* Data to use:
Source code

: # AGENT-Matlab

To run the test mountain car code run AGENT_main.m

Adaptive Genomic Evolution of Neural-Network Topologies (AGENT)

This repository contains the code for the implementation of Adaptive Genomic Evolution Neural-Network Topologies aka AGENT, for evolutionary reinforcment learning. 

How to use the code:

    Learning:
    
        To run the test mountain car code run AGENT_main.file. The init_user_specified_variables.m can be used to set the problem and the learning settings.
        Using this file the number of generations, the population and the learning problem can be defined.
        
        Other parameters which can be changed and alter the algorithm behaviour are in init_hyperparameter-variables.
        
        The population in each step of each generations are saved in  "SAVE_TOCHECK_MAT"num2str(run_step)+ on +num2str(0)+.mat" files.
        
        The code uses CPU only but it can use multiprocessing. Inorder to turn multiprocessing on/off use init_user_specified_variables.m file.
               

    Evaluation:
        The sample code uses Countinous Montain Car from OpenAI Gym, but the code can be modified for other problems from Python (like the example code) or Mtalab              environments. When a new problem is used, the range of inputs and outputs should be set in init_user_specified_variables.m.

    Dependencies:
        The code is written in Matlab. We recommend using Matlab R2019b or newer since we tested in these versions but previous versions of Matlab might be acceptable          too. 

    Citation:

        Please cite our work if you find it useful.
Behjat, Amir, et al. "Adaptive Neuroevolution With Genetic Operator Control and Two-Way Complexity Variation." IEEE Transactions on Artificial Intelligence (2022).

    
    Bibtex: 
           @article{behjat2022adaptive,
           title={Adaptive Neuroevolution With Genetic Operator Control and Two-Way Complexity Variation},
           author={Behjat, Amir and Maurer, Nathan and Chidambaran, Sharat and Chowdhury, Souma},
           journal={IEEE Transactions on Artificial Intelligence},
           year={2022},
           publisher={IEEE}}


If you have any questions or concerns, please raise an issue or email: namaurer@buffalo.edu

* What you are asked to do: Please print verbatim each line from the first line of the entries above to the line that contains "The population in", inclusive, and nothing more.

* Answer to this problem:
Source code

: # AGENT-Matlab

To run the test mountain car code run AGENT_main.m

Adaptive Genomic Evolution of Neural-Network Topologies (AGENT)

This repository contains the code for the implementation of Adaptive Genomic Evolution Neural-Network Topologies aka AGENT, for evolutionary reinforcment learning. 

How to use the code:

    Learning:
    
        To run the test mountain car code run AGENT_main.file. The init_user_specified_variables.m can be used to set the problem and the learning settings.
        Using this file the number of generations, the population and the learning problem can be defined.
        
        Other parameters which can be changed and alter the algorithm behaviour are in init_hyperparameter-variables.
        
        The population in each step of each generations are saved in  "SAVE_TOCHECK_MAT"num2str(run_step)+ on +num2str(0)+.mat" files.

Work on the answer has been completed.